The copy you produce must hold every record exactly, and none of the images.
==================================================
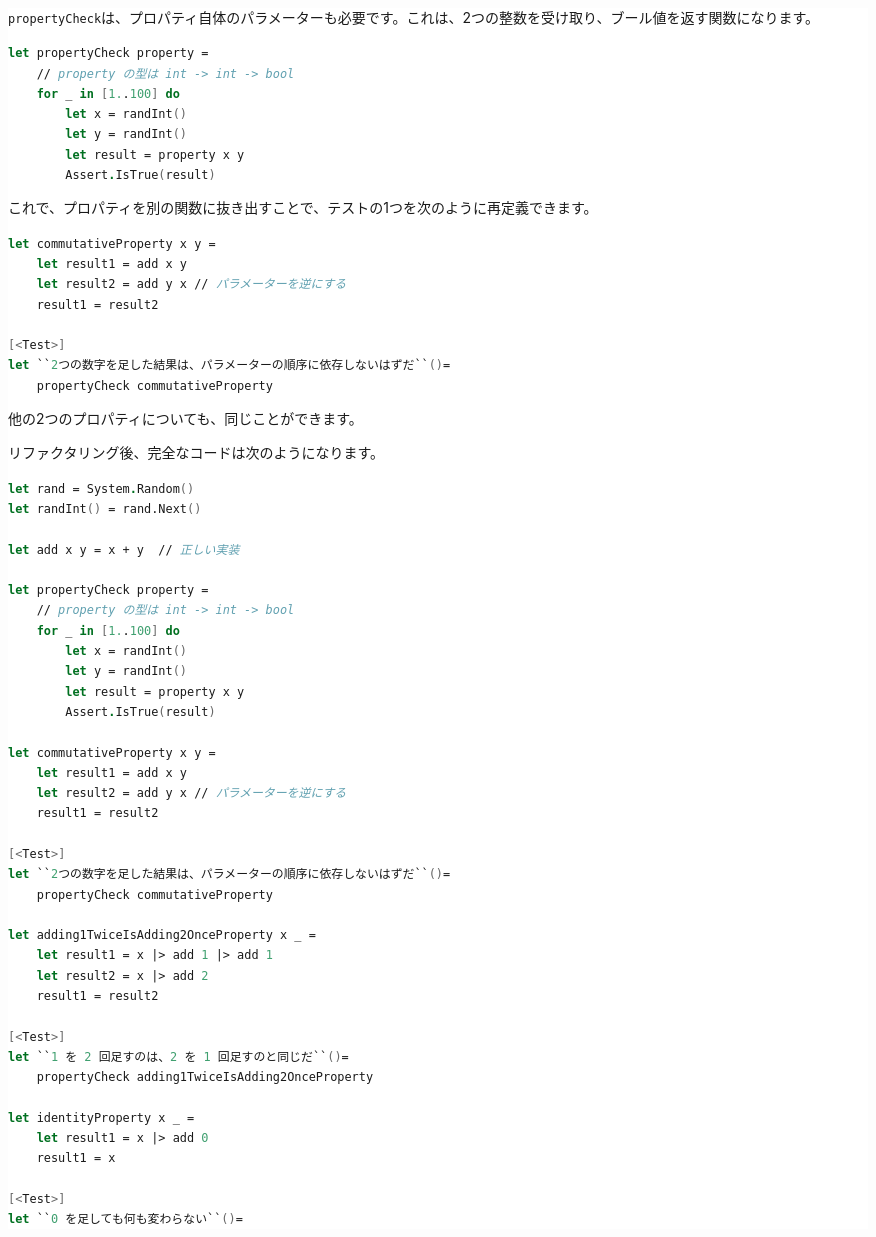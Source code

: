 `propertyCheck`は、プロパティ自体のパラメーターも必要です。これは、2つの整数を受け取り、ブール値を返す関数になります。

```fsharp
let propertyCheck property = 
    // property の型は int -> int -> bool
    for _ in [1..100] do
        let x = randInt()
        let y = randInt()
        let result = property x y
        Assert.IsTrue(result)
```

これで、プロパティを別の関数に抜き出すことで、テストの1つを次のように再定義できます。

```fsharp
let commutativeProperty x y = 
    let result1 = add x y
    let result2 = add y x // パラメーターを逆にする
    result1 = result2

[<Test>]
let ``2つの数字を足した結果は、パラメーターの順序に依存しないはずだ``()=
    propertyCheck commutativeProperty 
```

他の2つのプロパティについても、同じことができます。

リファクタリング後、完全なコードは次のようになります。

```fsharp
let rand = System.Random()
let randInt() = rand.Next()

let add x y = x + y  // 正しい実装

let propertyCheck property = 
    // property の型は int -> int -> bool
    for _ in [1..100] do
        let x = randInt()
        let y = randInt()
        let result = property x y
        Assert.IsTrue(result)

let commutativeProperty x y = 
    let result1 = add x y
    let result2 = add y x // パラメーターを逆にする
    result1 = result2

[<Test>]
let ``2つの数字を足した結果は、パラメーターの順序に依存しないはずだ``()=
    propertyCheck commutativeProperty 

let adding1TwiceIsAdding2OnceProperty x _ = 
    let result1 = x |> add 1 |> add 1
    let result2 = x |> add 2 
    result1 = result2

[<Test>]
let ``1 を 2 回足すのは、2 を 1 回足すのと同じだ``()=
    propertyCheck adding1TwiceIsAdding2OnceProperty 

let identityProperty x _ = 
    let result1 = x |> add 0
    result1 = x

[<Test>]
let ``0 を足しても何も変わらない``()=
```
==================================================
▸ TASK RESPONSE:
Source code

: `propertyCheck`は、プロパティ自体のパラメーターも必要です。これは、2つの整数を受け取り、ブール値を返す関数になります。

```fsharp
let propertyCheck property = 
    // property の型は int -> int -> bool
    for _ in [1..100] do
        let x = randInt()
        let y = randInt()
        let result = property x y
        Assert.IsTrue(result)
```

これで、プロパティを別の関数に抜き出すことで、テストの1つを次のように再定義できます。

```fsharp
let commutativeProperty x y = 
    let result1 = add x y
    let result2 = add y x // パラメーターを逆にする
    result1 = result2

[<Test>]
let ``2つの数字を足した結果は、パラメーターの順序に依存しないはずだ``()=
    propertyCheck commutativeProperty 
```

他の2つのプロパティについても、同じことができます。

リファクタリング後、完全なコードは次のようになります。

```fsharp
let rand = System.Random()
let randInt() = rand.Next()

let add x y = x + y  // 正しい実装

let propertyCheck property = 
    // property の型は int -> int -> bool
    for _ in [1..100] do
        let x = randInt()
        let y = randInt()
        let result = property x y
        Assert.IsTrue(result)

let commutativeProperty x y = 
    let result1 = add x y
    let result2 = add y x // パラメーターを逆にする
    result1 = result2

[<Test>]
let ``2つの数字を足した結果は、パラメーターの順序に依存しないはずだ``()=
    propertyCheck commutativeProperty 

let adding1TwiceIsAdding2OnceProperty x _ = 
    let result1 = x |> add 1 |> add 1
    let result2 = x |> add 2 
    result1 = result2

[<Test>]
let ``1 を 2 回足すのは、2 を 1 回足すのと同じだ``()=
    propertyCheck adding1TwiceIsAdding2OnceProperty 

let identityProperty x _ = 
    let result1 = x |> add 0
    result1 = x

[<Test>]
let ``0 を足しても何も変わらない``()=
```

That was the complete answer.